The Boost Tokenizer library is a simple and small library to break up strings (or other input streams of characters) into sequences of tokens. The user can specify what characters delimit the tokens. Therefore, the Tokenizer library is a simple and convenient alternative for parsing input data in a very regular format as opposed to more fully featured libraries such as Xpressive that can handle more complex inputs.

A typical example of usage of this library looks something like the following fragment which splits the input string ''s'' into tokens according to the syntax of the comma separated variables (CSV) files:

typedef tokenizer<escaped_list_separator<char> >  tok_t;
// s is the input string
tok_t tok(s);
for(tok_t::iterator j (tok.begin());
    j != tok.end();
    ++j)
{
  // process the tokens
}

The normal usage scenarios for this library are parsing input data such as comma and tab separated data files and similar streams. The main advantage is that it is simple and easy to use and does not require writing regular expressions or grammars.
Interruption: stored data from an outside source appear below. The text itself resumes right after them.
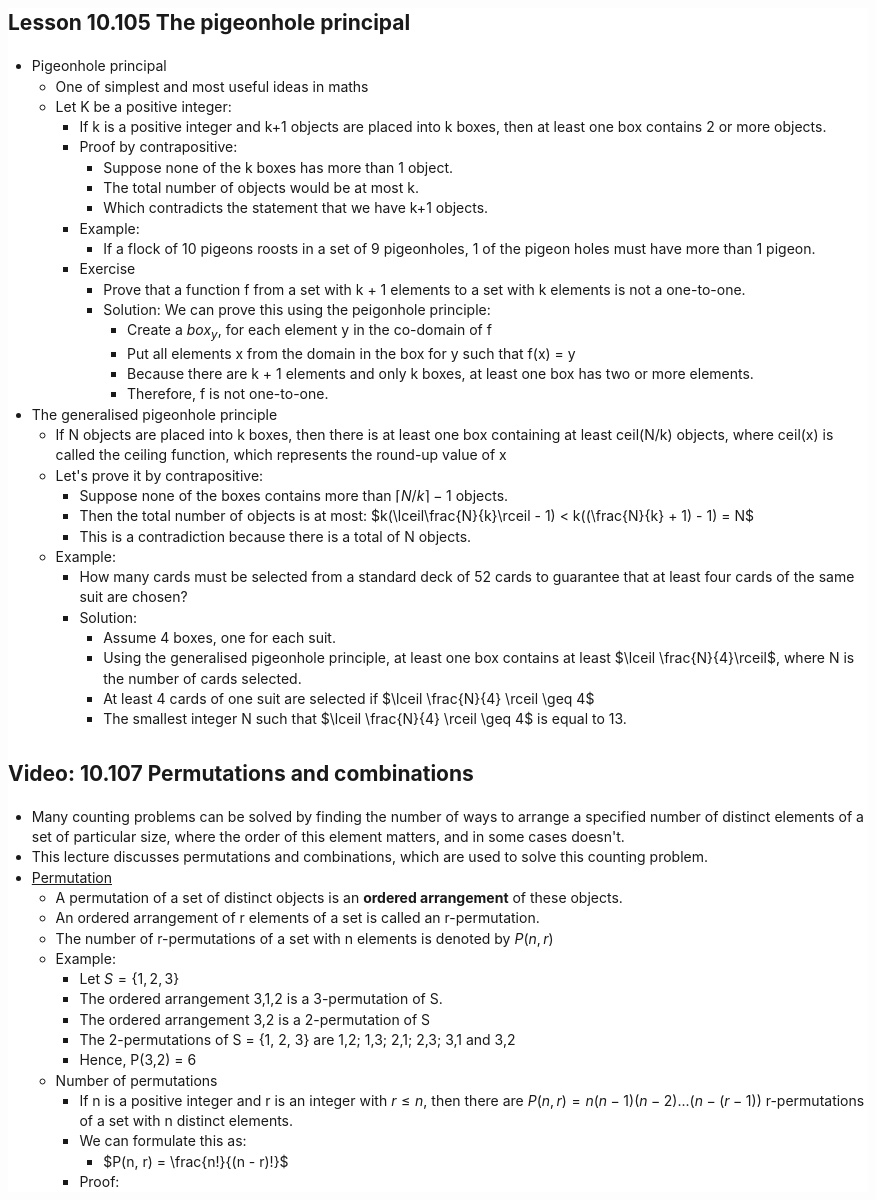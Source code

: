 ## Lesson 10.105 The pigeonhole principal

* Pigeonhole principal
    * One of simplest and most useful ideas in maths
    * Let K be a positive integer:
        * If k is a positive integer and k+1 objects are placed into k boxes, then at least one box contains 2 or more objects.
        * Proof by contrapositive:
            * Suppose none of the k boxes has more than 1 object.
            * The total number of objects would be at most k.
            * Which contradicts the statement that we have k+1 objects.
        * Example:
            * If a flock of 10 pigeons roosts in a set of 9 pigeonholes, 1 of the pigeon holes must have more than 1 pigeon.
        * Exercise
            * Prove that a function f from a set with k + 1 elements to a set with k elements is not a one-to-one.
            * Solution: We can prove this using the peigonhole principle:
                * Create a $box_y$, for each element y in the co-domain of f
                * Put all elements x from the domain in the box for y such that f(x) = y
                * Because there are k + 1 elements and only k boxes, at least one box has two or more elements.
                * Therefore, f is not one-to-one.
* The generalised pigeonhole principle
    * If N objects are placed into k boxes, then there is at least one box containing at least ceil(N/k) objects, where ceil(x) is called the ceiling function, which represents the round-up value of x
    * Let's prove it by contrapositive:
        * Suppose none of the boxes contains more than $\lceil N/k \rceil - 1$ objects.
        * Then the total number of objects is at most: $k(\lceil\frac{N}{k}\rceil - 1) < k((\frac{N}{k} + 1) - 1) = N$
        * This is a contradiction because there is a total of N objects.
    * Example:
        * How many cards must be selected from a standard deck of 52 cards to guarantee that at least four cards of the same suit are chosen?
        * Solution:
            * Assume 4 boxes, one for each suit.
            * Using the generalised pigeonhole principle, at least one box contains at least $\lceil \frac{N}{4}\rceil$, where N is the number of cards selected.
            * At least 4 cards of one suit are selected if $\lceil \frac{N}{4} \rceil \geq 4$
            * The smallest integer N such that $\lceil \frac{N}{4} \rceil \geq 4$ is equal to 13.

## Video: 10.107 Permutations and combinations

* Many counting problems can be solved by finding the number of ways to arrange a specified number of distinct elements of a set of particular size, where the order of this element matters, and in some cases doesn't.
* This lecture discusses permutations and combinations, which are used to solve this counting problem.
* [Permutation](../../../../permanent/permutation.md)
    * A permutation of a set of distinct objects is an **ordered arrangement** of these objects.
    * An ordered arrangement of r elements of a set is called an r-permutation.
    * The number of r-permutations of a set with n elements is denoted by $P(n,r)$
    * Example:
        * Let $S = \{1, 2, 3\}$
        * The ordered arrangement 3,1,2 is a 3-permutation of S.
        * The ordered arrangement 3,2 is a 2-permutation of S
        * The 2-permutations of S = {1, 2, 3} are 1,2; 1,3; 2,1; 2,3; 3,1 and 3,2
        * Hence, P(3,2) = 6
    * Number of permutations
        * If n is a positive integer and r is an integer with $r \leq n$, then there are $P(n, r) = n(n - 1)(n - 2) ... (n - (r-1))$ r-permutations of a set with n distinct elements.
        * We can formulate this as:
            * $P(n, r) = \frac{n!}{(n - r)!}$
        * Proof:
The library is similar in function to the standard C function ''strtok'' but is more convenient and safer to use.

Here is a complete example which loads comma-separated numbers from the standard input:

#include <iostream>
#include <boost/tokenizer.hpp>
#include <boost/lexical_cast.hpp>
#include <boost/foreach.hpp>

/**
   Turn string s into a vector of types T
*/
template<class T>
void tokenizeV(const std::string &s,
               std::vector<T> &o)
{
  typedef boost::tokenizer<boost::escaped_list_separator<char> >  tok_t;
  tok_t tok(s);
  for(tok_t::iterator j (tok.begin());
      j != tok.end();
      ++j)
  {
    o.push_back(boost::lexical_cast<T>(*j));
  }
}

int main(void)
{
  std::string buffer;
  std::cin>>buffer;

  std::vector<double>v;
  tokenizeV(buffer,v);

  BOOST_FOREACH(const double &x, v)
    std::cout<<x<<",";
  std::cout<<std::endl;
}